The Book Thief really means well, and the overall nice-ness of the storytelling here makes it hard to really dislike. In it's purest form, this is really a story built for children, based on Markus Zusak's young adult novel, yet Brian Percival's film wants the prestige of a serious adult drama. It feels like its overextending its reach, even if it does have the gravity of a Holocaust story on its side. The Holocaust has inspired some of the very best films that I've ever seen (Schindler's List, Seven Beauties), but it's also inspired some disasters (The Reader, Life is Beautiful), with filmmakers attempting to tap one of history's greatest tragedies for sentimentality or life-affirming propaganda. It probably has less to do with the subject matter and more to do with the fact that there have just been so many damn movies made about it. The Book Thief is far from being either the best or the worst Holocaust movie, finding itself somewhere in the middle, with a collection of performances that manage to just raise it above dull.
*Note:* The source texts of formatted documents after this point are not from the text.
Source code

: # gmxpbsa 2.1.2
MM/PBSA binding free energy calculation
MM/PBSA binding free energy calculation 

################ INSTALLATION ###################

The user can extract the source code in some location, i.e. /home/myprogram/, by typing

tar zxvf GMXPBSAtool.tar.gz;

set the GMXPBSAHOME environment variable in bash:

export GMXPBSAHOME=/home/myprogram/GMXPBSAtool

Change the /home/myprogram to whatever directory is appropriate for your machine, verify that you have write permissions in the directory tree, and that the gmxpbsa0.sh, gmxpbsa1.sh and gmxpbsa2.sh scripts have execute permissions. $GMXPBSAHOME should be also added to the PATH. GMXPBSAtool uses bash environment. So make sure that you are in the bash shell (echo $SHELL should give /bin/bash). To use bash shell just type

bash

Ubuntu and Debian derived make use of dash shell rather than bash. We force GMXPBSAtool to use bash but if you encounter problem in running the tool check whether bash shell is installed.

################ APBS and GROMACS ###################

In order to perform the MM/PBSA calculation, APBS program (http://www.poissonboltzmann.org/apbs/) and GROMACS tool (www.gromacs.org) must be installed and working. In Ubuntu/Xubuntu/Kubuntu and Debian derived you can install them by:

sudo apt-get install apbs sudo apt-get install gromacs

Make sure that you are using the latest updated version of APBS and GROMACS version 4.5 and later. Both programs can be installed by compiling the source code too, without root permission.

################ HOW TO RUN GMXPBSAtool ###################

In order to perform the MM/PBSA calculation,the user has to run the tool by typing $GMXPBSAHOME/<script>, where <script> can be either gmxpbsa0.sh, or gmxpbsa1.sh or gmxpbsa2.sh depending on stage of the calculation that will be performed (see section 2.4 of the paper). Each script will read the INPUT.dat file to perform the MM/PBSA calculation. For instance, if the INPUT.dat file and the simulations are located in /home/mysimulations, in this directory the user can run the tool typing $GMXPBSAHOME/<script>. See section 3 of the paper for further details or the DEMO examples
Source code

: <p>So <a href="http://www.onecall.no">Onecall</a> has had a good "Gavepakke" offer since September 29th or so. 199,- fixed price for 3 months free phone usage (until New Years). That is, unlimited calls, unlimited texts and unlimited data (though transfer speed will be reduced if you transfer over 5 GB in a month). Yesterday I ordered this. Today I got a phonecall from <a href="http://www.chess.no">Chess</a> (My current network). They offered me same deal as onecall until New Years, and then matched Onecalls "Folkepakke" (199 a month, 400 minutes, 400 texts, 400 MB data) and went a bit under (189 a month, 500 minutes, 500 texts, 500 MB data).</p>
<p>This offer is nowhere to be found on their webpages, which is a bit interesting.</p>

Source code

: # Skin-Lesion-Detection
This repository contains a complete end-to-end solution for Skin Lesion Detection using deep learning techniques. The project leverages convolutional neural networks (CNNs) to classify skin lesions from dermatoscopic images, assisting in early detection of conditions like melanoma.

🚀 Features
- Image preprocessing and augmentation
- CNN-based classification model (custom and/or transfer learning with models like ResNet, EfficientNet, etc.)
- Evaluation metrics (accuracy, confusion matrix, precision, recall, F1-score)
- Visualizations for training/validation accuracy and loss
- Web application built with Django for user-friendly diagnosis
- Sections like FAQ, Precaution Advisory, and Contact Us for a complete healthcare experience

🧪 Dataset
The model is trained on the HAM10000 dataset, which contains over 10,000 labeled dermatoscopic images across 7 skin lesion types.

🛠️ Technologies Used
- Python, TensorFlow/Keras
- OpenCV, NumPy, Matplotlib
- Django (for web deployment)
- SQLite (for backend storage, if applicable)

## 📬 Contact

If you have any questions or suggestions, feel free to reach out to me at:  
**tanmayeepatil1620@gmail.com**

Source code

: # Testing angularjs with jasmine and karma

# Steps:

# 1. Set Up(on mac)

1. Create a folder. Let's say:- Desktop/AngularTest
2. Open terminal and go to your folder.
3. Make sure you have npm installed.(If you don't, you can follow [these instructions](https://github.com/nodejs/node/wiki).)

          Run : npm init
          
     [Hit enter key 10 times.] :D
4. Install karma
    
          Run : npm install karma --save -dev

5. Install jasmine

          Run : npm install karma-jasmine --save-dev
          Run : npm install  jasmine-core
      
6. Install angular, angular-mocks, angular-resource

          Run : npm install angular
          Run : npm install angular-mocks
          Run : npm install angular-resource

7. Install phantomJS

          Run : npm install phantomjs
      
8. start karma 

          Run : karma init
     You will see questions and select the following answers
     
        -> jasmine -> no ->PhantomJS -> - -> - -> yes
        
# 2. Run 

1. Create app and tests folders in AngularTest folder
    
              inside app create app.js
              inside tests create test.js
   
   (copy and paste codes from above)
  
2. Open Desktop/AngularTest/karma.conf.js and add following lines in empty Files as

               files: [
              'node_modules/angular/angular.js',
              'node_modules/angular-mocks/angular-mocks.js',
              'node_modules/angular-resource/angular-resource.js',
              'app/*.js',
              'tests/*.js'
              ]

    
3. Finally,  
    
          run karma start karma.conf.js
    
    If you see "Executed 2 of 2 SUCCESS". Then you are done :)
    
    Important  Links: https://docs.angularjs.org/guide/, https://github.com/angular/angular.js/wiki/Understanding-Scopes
Dallas Buyers Club (**1/2)

DALLAS BUYERS CLUB
Directed by Jean-Marc Vallee

**1/2

It's hard not to feel like Matthew McConaughey's recent career resurgence is reaching its crescendo here with Dallas Buyers Club. It's a striking performance, so captivating and virile. He famously lost 35 pounds, and its a testament to the performance that it doesn't feel too much like stunt acting. It's a juicy role, one that's screams out for awards attention, but McConaughey plays it without shame, and even at times without decency. That is to say, by avoiding the obvious way to play the role, he made it seem like that was the obvious way all along. This is what happens when you get the right movie star to play the right part - this was also proven with Tom Hanks in Captain Philips and Robert Redford in All is Lost. But what about the movie itself? Dallas Buyers Club's premise is problematic on its own, but what's to say of its execution, which nearly forces us to feel compassion for a homophobic bigot and an AIDS profiteer? Shouldn't that matter at all? It's a film that requires a lot of unpacking, even if it does supply a highly watchable two hours.

Monday, November 4, 2013

Blue is the Warmest Color (**)

BLUE IS THE WARMEST COLOR
La vie d'Adele
Written, Produced and Directed by Abdellatif Kechiche

**

If certain straight people think that homosexuality is too mainstream, they should go and watch Blue is the Warmest Color. It's bullish, in-your-face and doesn't hide it's romantic entanglements behind narrative structure. It won the prestigious Palme D'Or award at the Cannes Film Festival earlier in the year, and was the first time in the festival's history that the award was given to two of the film's lead actresses as well as the director. It's part sexual awakening, part lesbian docudrama. It's part love story arc, part Mike Leigh-level improv experiment. It's depiction of the sex life between two women was explicit enough to earn the film an NC-17 rating, yet it probably spends more time peaking into classrooms, watching students of various ages read from pages of literature. Blue is the Warmest Color is one of the most important movies that you can see in a theater this year, but it is also probably one of the dullest, unequivocally muted by it's own need to capture reality, instead capturing mundanity.